PROBLEM DETAILS
Run through the records and show each line that includes the string "delta".
*** Block opens ***
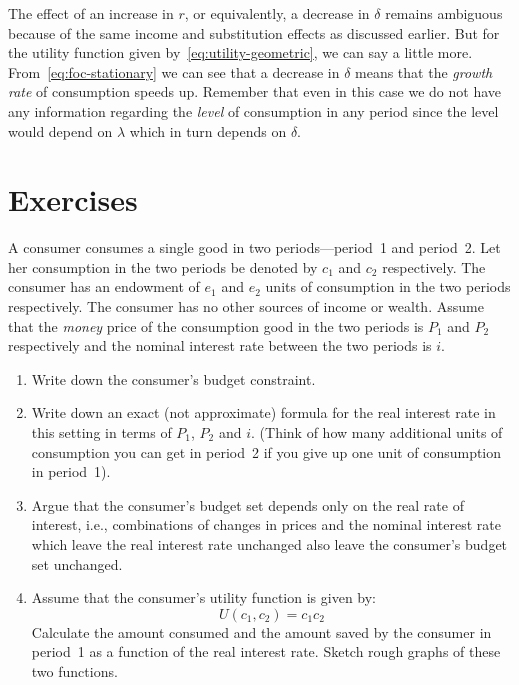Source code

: \documentclass[11pt,reqno,openany]{amsbook}
\begin{document}
The effect of an increase in $r$, or equivalently, a decrease in
$\delta$ remains ambiguous because of the same income and substitution
effects as discussed earlier. But for the utility function given
by~\eqref{eq:utility-geometric}, we can say a little
more. From~\eqref{eq:foc-stationary} we can see that a decrease in
$\delta$ means that the \emph{growth rate} of consumption speeds
up. Remember that even in this case we do not have any information
regarding the \emph{level} of consumption in any period since the
level would depend on $\lambda$ which in turn depends on
$\delta$.

\section*{Exercises}
\begin{exercises}
  \item A consumer consumes a single good in two
  periods---period~1 and period~2. Let her consumption in the two
  periods be denoted by $c_1$ and $c_2$ respectively. The consumer has
  an endowment of $e_1$ and $e_2$ units of consumption in the two
  periods respectively. The consumer has no other sources of income or
  wealth. Assume that the \emph{money} price of the consumption good
  in the two periods is $P_1$ and $P_2$ respectively and the nominal
  interest rate between the two periods is $i$.
  \begin{enumerate}
    \item Write down the consumer's budget constraint. 

    \item Write down an exact (not approximate) formula for the real
    interest rate in this setting in terms of $P_1$, $P_2$ and
    $i$. (Think of how many additional units of consumption you can
    get in period~2 if you give up one unit of consumption in
    period~1).

    \item Argue that the consumer's budget set depends only on the
    real rate of interest, i.e., combinations of changes in prices and
    the nominal interest rate which leave the real interest rate
    unchanged also leave the consumer's budget set unchanged.

    \item Assume that the consumer's utility function is given by:
    \[U(c_1,c_2) = c_1c_2\]
    Calculate the amount consumed and the amount saved by the consumer
    in period~1 as a function of the real interest rate. Sketch rough
    graphs of these two functions.
  \end{enumerate}
  

\end{exercises}
\end{document}
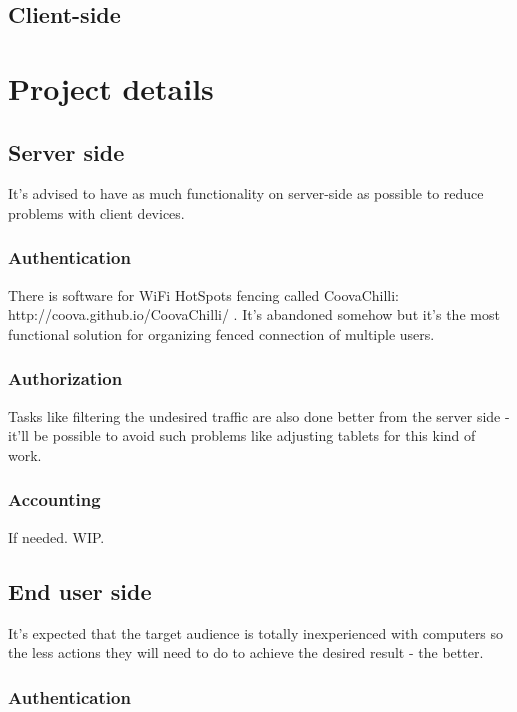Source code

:\documentclass[a4paper, sans, booktabs, totpages, english]{report}
\begin{document}
\chapter{Client-side}


\part{Project details}

\chapter{Server side}

It's advised to have as much functionality on server-side as possible
to reduce problems with client devices.


\section{Authentication}

There is software for WiFi HotSpots fencing called CoovaChilli:
http://coova.github.io/CoovaChilli/ . It's abandoned somehow but it's
the most functional solution for organizing fenced connection of
multiple users.


\section{Authorization}

Tasks like filtering the undesired traffic are also done better from
the server side - it'll be possible to avoid such problems like
adjusting tablets for this kind of work.


\section{Accounting}

If needed. WIP.


\chapter{End user side}

It's expected that the target audience is totally inexperienced with
computers so the less actions they will need to do to achieve the
desired result - the better.


\section{Authentication}
\end{document}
*** Block closes ***
WRITTEN SOLUTION
$\delta$ remains ambiguous because of the same income and substitution
$\delta$ means that the \emph{growth rate} of consumption speeds
$\delta$.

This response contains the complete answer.